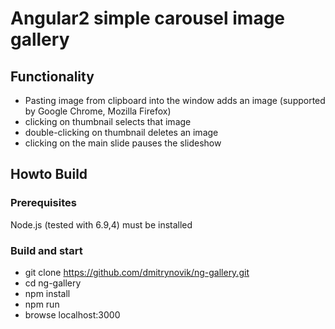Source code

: # Angular2 simple carousel image gallery

## Functionality
* Pasting image from clipboard into the window adds an image (supported by Google Chrome, Mozilla Firefox)
* clicking on thumbnail selects that image
* double-clicking on thumbnail deletes an image
* clicking on the main slide pauses the slideshow

## Howto Build
### Prerequisites
Node.js (tested with 6.9,4) must be installed
### Build and start
* git clone https://github.com/dmitrynovik/ng-gallery.git
* cd ng-gallery
* npm install
* npm run
* browse localhost:3000
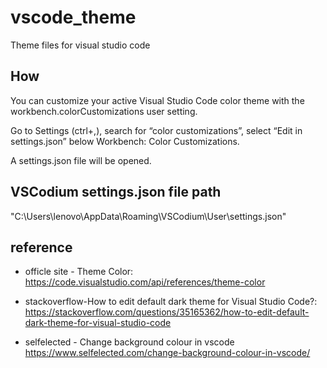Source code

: # vscode_theme
Theme files for visual studio code

## How
You can customize your active Visual Studio Code color theme with the workbench.colorCustomizations user setting.

Go to Settings (ctrl+,), search for “color customizations”, select “Edit in settings.json” below Workbench: Color Customizations.

A settings.json file will be opened.

## VSCodium settings.json file path 
"C:\Users\lenovo\AppData\Roaming\VSCodium\User\settings.json"

## reference

* officle site - Theme Color:
https://code.visualstudio.com/api/references/theme-color

* stackoverflow-How to edit default dark theme for Visual Studio Code?:
https://stackoverflow.com/questions/35165362/how-to-edit-default-dark-theme-for-visual-studio-code

* selfelected - Change background colour in vscode
https://www.selfelected.com/change-background-colour-in-vscode/
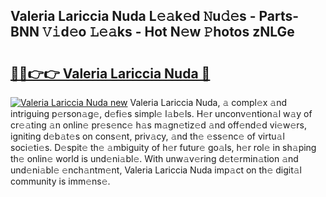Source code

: ## Valeria Lariccia Nuda L𝚎𝚊k𝚎d 𝙽u𝚍𝚎s - Parts-BNN 𝚅𝚒d𝚎o 𝙻𝚎𝚊ks - Hot N𝚎w 𝙿hotos zNLGe

# <h2><a href="http://kv2dm6v.teov.top/?on=Valeria+Lariccia+Nuda">🔗🔗👉👉 Valeria Lariccia Nuda 🔗</a></h2>

[![Valeria Lariccia Nuda new](https://i.imgur.com/QqkWNDz.gif)](http://kv2dm6v.teov.top/?on=Valeria+Lariccia+Nuda)
Valeria Lariccia Nuda, 𝚊 compl𝚎x 𝚊nd intriguing p𝚎rson𝚊g𝚎, d𝚎fi𝚎s simpl𝚎 l𝚊b𝚎ls. H𝚎r unconv𝚎ntion𝚊l w𝚊y of cr𝚎𝚊ting 𝚊n onlin𝚎 pr𝚎s𝚎nc𝚎 h𝚊s m𝚊gn𝚎tiz𝚎d 𝚊nd off𝚎nd𝚎d vi𝚎w𝚎rs, igniting d𝚎b𝚊t𝚎s on cons𝚎nt, priv𝚊cy, 𝚊nd th𝚎 𝚎ss𝚎nc𝚎 of virtu𝚊l soci𝚎ti𝚎s. D𝚎spit𝚎 th𝚎 𝚊mbiguity of h𝚎r futur𝚎 go𝚊ls, h𝚎r rol𝚎 in sh𝚊ping th𝚎 onlin𝚎 world is und𝚎ni𝚊bl𝚎. With unw𝚊v𝚎ring d𝚎t𝚎rmin𝚊tion 𝚊nd und𝚎ni𝚊bl𝚎 𝚎nch𝚊ntm𝚎nt, Valeria Lariccia Nuda imp𝚊ct on th𝚎 digit𝚊l community is imm𝚎ns𝚎.
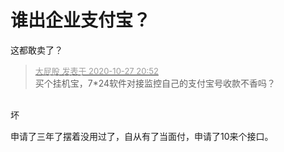 # 谁出企业支付宝？


这都敢卖了？

<div class="quote"><blockquote><font size="2"><a href="https://www.hostloc.com/forum.php?mod=redirect&amp;goto=findpost&amp;pid=9361169&amp;ptid=752389" target="_blank"><font color="#999999">大屁股 发表于 2020-10-27 20:52</font></a></font><br />
买个挂机宝，7*24软件对接监控自己的支付宝号收款不香吗？</blockquote></div><br />
坏 <img src="static/image/smiley/default/lol.gif" smilieid="12" border="0" alt="" />

申请了三年了摆着没用过了，自从有了当面付，申请了10来个接口。

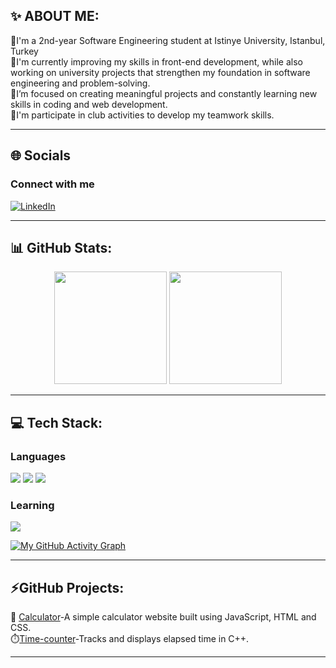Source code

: ## ✨ ABOUT ME:
🏫I'm a 2nd-year Software Engineering student at Istinye University, Istanbul, Turkey <br>
🔭I'm currently improving my skills in front-end development, while also working on university projects that strengthen my foundation in software engineering and problem-solving.<br>
🚀I’m focused on creating meaningful projects and constantly learning new skills in coding and web development.<br>
🤝I'm participate in club activities to develop my teamwork skills.

---

## 🌐 Socials
### Connect with me
[![LinkedIn](https://img.shields.io/badge/LinkedIn-%230077B5.svg?style=for-the-badge&logo=linkedin&logoColor=white)](https://www.linkedin.com/in/busraceylan10/)

---
## 📊 GitHub Stats:
<p align="center">
  <img src="https://github-readme-stats.vercel.app/api?username=busracode&show_icons=true&theme=radical" height="180"/>
  <img src="https://github-readme-stats.vercel.app/api/top-langs/?username=busracode&layout=compact&theme=radical" height="180"/>
  
</p>

---

## 💻 Tech Stack:
  ### Languages
  <!-- Diller -->
  <img src="https://img.shields.io/badge/C-00599C?style=for-the-badge&logo=c&logoColor=white"/>
  <img src="https://img.shields.io/badge/C++-00599C?style=for-the-badge&logo=cplusplus&logoColor=white"/>
  <img src="https://img.shields.io/badge/JavaScript-F7DF1E?style=for-the-badge&logo=javascript&logoColor=black"/>
  
  ### Learning
  
  <img src="https://img.shields.io/badge/Python-FFE873?style=for-the-badge&logo=python&logoColor=white"/>
  
  [![My GitHub Activity Graph](https://github-readme-activity-graph.vercel.app/graph?username=busracode&theme=tokyo-night&area=true&hide_border=true)](https://github.com/ashutosh00710/github-readme-activity-graph)



---

## ⚡GitHub Projects:
🧮 [Calculator](https://github.com/busracode/Calculator)-A simple calculator website built using JavaScript, HTML and CSS.<br>
⏱️​ [Time-counter](https://github.com/busracode/cpp-time-counter)-Tracks and displays elapsed time in C++.




---




<!--
**busracode/busracode** is a ✨ _special_ ✨ repository because its `README.md` (this file) appears on your GitHub profile.

Here are some ideas to get you started:

- 🔭 I’m currently working on ...
- 🌱 I’m currently learning ...
- 👯 I’m looking to collaborate on ...
- 🤔 I’m looking for help with ...
- 💬 Ask me about ...
- 📫 How to reach me: ...
- 😄 Pronouns: ...
- ⚡ Fun fact: ...
-->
________________________
Go through the records and pull out each line that includes the word "dark".

■ Response to this exercise ■
* stackoverflow-How to edit default dark theme for Visual Studio Code?:
https://stackoverflow.com/questions/35165362/how-to-edit-default-dark-theme-for-visual-studio-code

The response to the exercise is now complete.